- _What you will do_:
Leaving out every image, restate all the records word for word.

- _Data under study_:
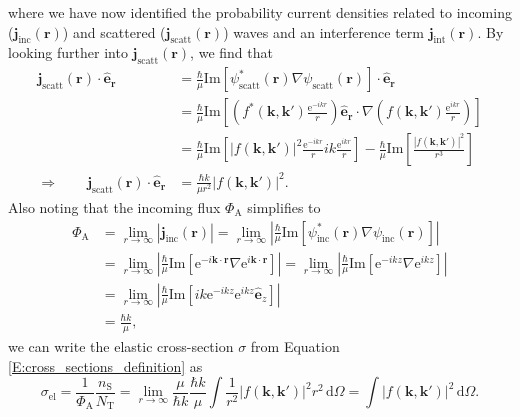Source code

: \documentclass[a4paper, twoside, english, 12pt]{report}
\begin{document}
where we have now identified the probability current densities related to incoming ($\mathbf{j}_{\text{inc}}(\mathbf{r})$) and scattered ($\mathbf{j}_{\text{scatt}}(\mathbf{r})$) waves and an interference term $\mathbf{j}_{\text{int}}(\mathbf{r})$. By looking further into $\mathbf{j}_{\text{scatt}}(\mathbf{r})$, we find that 
\begin{align}\label{E:scattered_prob_current}
	\mathbf{j}_{\text{scatt}}(\mathbf{r})\cdot\mathbf{\hat{e}_r} &= \frac{\hbar}{\mu}\text{Im}\left[\psi_{\text{scatt}}^*(\mathbf{r})\nabla\psi_{\text{scatt}}(\mathbf{r})\right]\cdot\mathbf{\hat{e}_r} \nonumber \\
	&= \frac{\hbar}{\mu}\text{Im}\left[\left(f^*(\mathbf{k},\mathbf{k'})\frac{\text{e}^{-ikr}}{r}\right)\mathbf{\hat{e}_r}\cdot\nabla\left(f(\mathbf{k},\mathbf{k'})\frac{\text{e}^{ikr}}{r}\right)\right] \nonumber \\
	&= \frac{\hbar}{\mu}\text{Im}\left[\left|f(\mathbf{k},\mathbf{k'})\right|^2\frac{\text{e}^{-ikr}}{r}ik\frac{\text{e}^{ikr}}{r}\right] -\frac{\hbar}{\mu}\text{Im}\left[\frac{\left|f(\mathbf{k},\mathbf{k'})\right|^2}{r^3}\right]   \nonumber \\
	\Rightarrow\qquad\mathbf{j}_{\text{scatt}}(\mathbf{r})\cdot\mathbf{\hat{e}_r} &= \frac{\hbar k}{\mu r^2}\left|f(\mathbf{k},\mathbf{k'})\right|^2.
\end{align}
Also noting that the incoming flux $\Phi_\text{A}$ simplifies to
\begin{align}\label{E:flow_simplification}
	\Phi_\text{A} &= \lim\limits_{r\rightarrow \infty} \left| \mathbf{j}_{\text{inc}}(\mathbf{r}) \right|= \lim\limits_{r\rightarrow \infty} \left| \frac{\hbar}{\mu}\text{Im}\left[\psi_{\text{inc}}^*(\mathbf{r})\nabla\psi_{\text{inc}}(\mathbf{r})\right] \right| \nonumber \\
	&= \lim\limits_{r\rightarrow \infty} \left| \frac{\hbar}{\mu}\text{Im}\left[\text{e}^{-i\mathbf{k}\cdot\mathbf{r}}\nabla\text{e}^{i\mathbf{k}\cdot\mathbf{r}}\right] \right| = \lim\limits_{r\rightarrow \infty} \left| \frac{\hbar}{\mu}\text{Im}\left[\text{e}^{-ikz}\nabla\text{e}^{ikz}\right] \right| \nonumber \\ 
	&= \lim\limits_{r\rightarrow \infty} \left| \frac{\hbar}{\mu}\text{Im}\left[ik\text{e}^{-ikz}\text{e}^{ikz}\hat{\mathbf{e}}_z\right] \right| \nonumber \\
	&= \frac{\hbar k}{\mu},
\end{align}
we can write the elastic cross-section $\sigma$ from Equation \eqref{E:cross_sections_definition} as 
\begin{equation}\label{E:sigma_from_f}
	\sigma_{\text{el}} = \frac{1}{\Phi_\text{A}} \frac{n_\text{S}}{N_{\text{T}}} = \lim\limits_{r\rightarrow \infty} \frac{\mu}{\hbar k}\frac{\hbar k}{\mu} \int \frac{1}{r^2} \left|f(\mathbf{k},\mathbf{k'})\right|^2 r^2 \, \text{d}\Omega = \int \left|f(\mathbf{k},\mathbf{k'})\right|^2 \, \text{d}\Omega.
\end{equation}
\end{document}
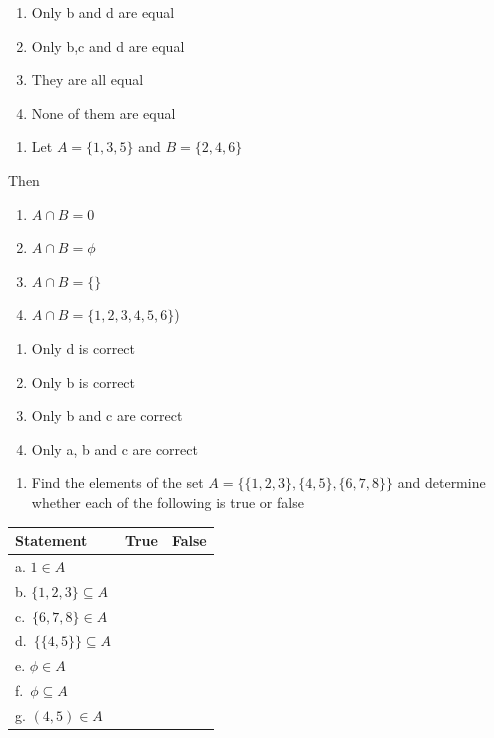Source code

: \documentclass[]{book}
\providecommand{\tightlist}{%
  \setlength{\itemsep}{0pt}\setlength{\parskip}{0pt}}
\begin{document}
\begin{enumerate}
\def\labelenumi{\roman{enumi}.}
\tightlist
\item
  Only b and d are equal
\item
  Only b,c and d are equal
\item
  They are all equal
\item
  None of them are equal
\end{enumerate}

\begin{enumerate}
\def\labelenumi{\arabic{enumi}.}
\setcounter{enumi}{1}
\tightlist
\item
  Let \(A=\{1,3,5\}\) and \(B=\{2,4,6\}\)
\end{enumerate}

Then

\begin{enumerate}
\def\labelenumi{(\alph{enumi})}
\tightlist
\item
  \(A\cap B = 0\)
\item
  \(A\cap B = \phi\)
\item
  \(A\cap B = \{\}\)
\item
  \(A\cap B = \{1,2,3,4,5,6\}\))
\end{enumerate}

\begin{enumerate}
\def\labelenumi{\roman{enumi}.}
\tightlist
\item
  Only d is correct
\item
  Only b is correct
\item
  Only b and c are correct
\item
  Only a, b and c are correct
\end{enumerate}

\begin{enumerate}
\def\labelenumi{\arabic{enumi}.}
\setcounter{enumi}{2}
\tightlist
\item
  Find the elements of the set \(A=\{\{1,2,3\}, \{4,5\}, \{6,7,8\}\}\) and determine whether each of the following is true or false
\end{enumerate}

\begin{longtable}[]{@{}lll@{}}
\toprule
Statement & True & False\tabularnewline
\midrule
\endhead
a. \(1\in A\) & &\tabularnewline
b. \(\{1,2,3\}\subseteq A\) & &\tabularnewline
c.~\(\{6,7,8\}\in A\) & &\tabularnewline
d.~\(\{\{4,5\}\}\subseteq A\) & &\tabularnewline
e. \(\phi\in A\) & &\tabularnewline
f.~\(\phi\subseteq A\) & &\tabularnewline
g. \((4,5)\in A\) & &\tabularnewline
\bottomrule
\end{longtable}
\end{document}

- _Written response_:
Source code

: \documentclass[a4paper, twoside, english, 12pt]{report}
\begin{document}
where we have now identified the probability current densities related to incoming ($\mathbf{j}_{\text{inc}}(\mathbf{r})$) and scattered ($\mathbf{j}_{\text{scatt}}(\mathbf{r})$) waves and an interference term $\mathbf{j}_{\text{int}}(\mathbf{r})$. By looking further into $\mathbf{j}_{\text{scatt}}(\mathbf{r})$, we find that 
\begin{align}\label{E:scattered_prob_current}
	\mathbf{j}_{\text{scatt}}(\mathbf{r})\cdot\mathbf{\hat{e}_r} &= \frac{\hbar}{\mu}\text{Im}\left[\psi_{\text{scatt}}^*(\mathbf{r})\nabla\psi_{\text{scatt}}(\mathbf{r})\right]\cdot\mathbf{\hat{e}_r} \nonumber \\
	&= \frac{\hbar}{\mu}\text{Im}\left[\left(f^*(\mathbf{k},\mathbf{k'})\frac{\text{e}^{-ikr}}{r}\right)\mathbf{\hat{e}_r}\cdot\nabla\left(f(\mathbf{k},\mathbf{k'})\frac{\text{e}^{ikr}}{r}\right)\right] \nonumber \\
	&= \frac{\hbar}{\mu}\text{Im}\left[\left|f(\mathbf{k},\mathbf{k'})\right|^2\frac{\text{e}^{-ikr}}{r}ik\frac{\text{e}^{ikr}}{r}\right] -\frac{\hbar}{\mu}\text{Im}\left[\frac{\left|f(\mathbf{k},\mathbf{k'})\right|^2}{r^3}\right]   \nonumber \\
	\Rightarrow\qquad\mathbf{j}_{\text{scatt}}(\mathbf{r})\cdot\mathbf{\hat{e}_r} &= \frac{\hbar k}{\mu r^2}\left|f(\mathbf{k},\mathbf{k'})\right|^2.
\end{align}
Also noting that the incoming flux $\Phi_\text{A}$ simplifies to
\begin{align}\label{E:flow_simplification}
	\Phi_\text{A} &= \lim\limits_{r\rightarrow \infty} \left| \mathbf{j}_{\text{inc}}(\mathbf{r}) \right|= \lim\limits_{r\rightarrow \infty} \left| \frac{\hbar}{\mu}\text{Im}\left[\psi_{\text{inc}}^*(\mathbf{r})\nabla\psi_{\text{inc}}(\mathbf{r})\right] \right| \nonumber \\
	&= \lim\limits_{r\rightarrow \infty} \left| \frac{\hbar}{\mu}\text{Im}\left[\text{e}^{-i\mathbf{k}\cdot\mathbf{r}}\nabla\text{e}^{i\mathbf{k}\cdot\mathbf{r}}\right] \right| = \lim\limits_{r\rightarrow \infty} \left| \frac{\hbar}{\mu}\text{Im}\left[\text{e}^{-ikz}\nabla\text{e}^{ikz}\right] \right| \nonumber \\ 
	&= \lim\limits_{r\rightarrow \infty} \left| \frac{\hbar}{\mu}\text{Im}\left[ik\text{e}^{-ikz}\text{e}^{ikz}\hat{\mathbf{e}}_z\right] \right| \nonumber \\
	&= \frac{\hbar k}{\mu},
\end{align}
we can write the elastic cross-section $\sigma$ from Equation \eqref{E:cross_sections_definition} as 
\begin{equation}\label{E:sigma_from_f}
	\sigma_{\text{el}} = \frac{1}{\Phi_\text{A}} \frac{n_\text{S}}{N_{\text{T}}} = \lim\limits_{r\rightarrow \infty} \frac{\mu}{\hbar k}\frac{\hbar k}{\mu} \int \frac{1}{r^2} \left|f(\mathbf{k},\mathbf{k'})\right|^2 r^2 \, \text{d}\Omega = \int \left|f(\mathbf{k},\mathbf{k'})\right|^2 \, \text{d}\Omega.
\end{equation}
\end{document}
Source code

: \documentclass[]{book}
\providecommand{\tightlist}{%
  \setlength{\itemsep}{0pt}\setlength{\parskip}{0pt}}
\begin{document}
\begin{enumerate}
\def\labelenumi{\roman{enumi}.}
\tightlist
\item
  Only b and d are equal
\item
  Only b,c and d are equal
\item
  They are all equal
\item
  None of them are equal
\end{enumerate}

\begin{enumerate}
\def\labelenumi{\arabic{enumi}.}
\setcounter{enumi}{1}
\tightlist
\item
  Let \(A=\{1,3,5\}\) and \(B=\{2,4,6\}\)
\end{enumerate}

Then

\begin{enumerate}
\def\labelenumi{(\alph{enumi})}
\tightlist
\item
  \(A\cap B = 0\)
\item
  \(A\cap B = \phi\)
\item
  \(A\cap B = \{\}\)
\item
  \(A\cap B = \{1,2,3,4,5,6\}\))
\end{enumerate}

\begin{enumerate}
\def\labelenumi{\roman{enumi}.}
\tightlist
\item
  Only d is correct
\item
  Only b is correct
\item
  Only b and c are correct
\item
  Only a, b and c are correct
\end{enumerate}

\begin{enumerate}
\def\labelenumi{\arabic{enumi}.}
\setcounter{enumi}{2}
\tightlist
\item
  Find the elements of the set \(A=\{\{1,2,3\}, \{4,5\}, \{6,7,8\}\}\) and determine whether each of the following is true or false
\end{enumerate}

\begin{longtable}[]{@{}lll@{}}
\toprule
Statement & True & False\tabularnewline
\midrule
\endhead
a. \(1\in A\) & &\tabularnewline
b. \(\{1,2,3\}\subseteq A\) & &\tabularnewline
c.~\(\{6,7,8\}\in A\) & &\tabularnewline
d.~\(\{\{4,5\}\}\subseteq A\) & &\tabularnewline
e. \(\phi\in A\) & &\tabularnewline
f.~\(\phi\subseteq A\) & &\tabularnewline
g. \((4,5)\in A\) & &\tabularnewline
\bottomrule
\end{longtable}
\end{document}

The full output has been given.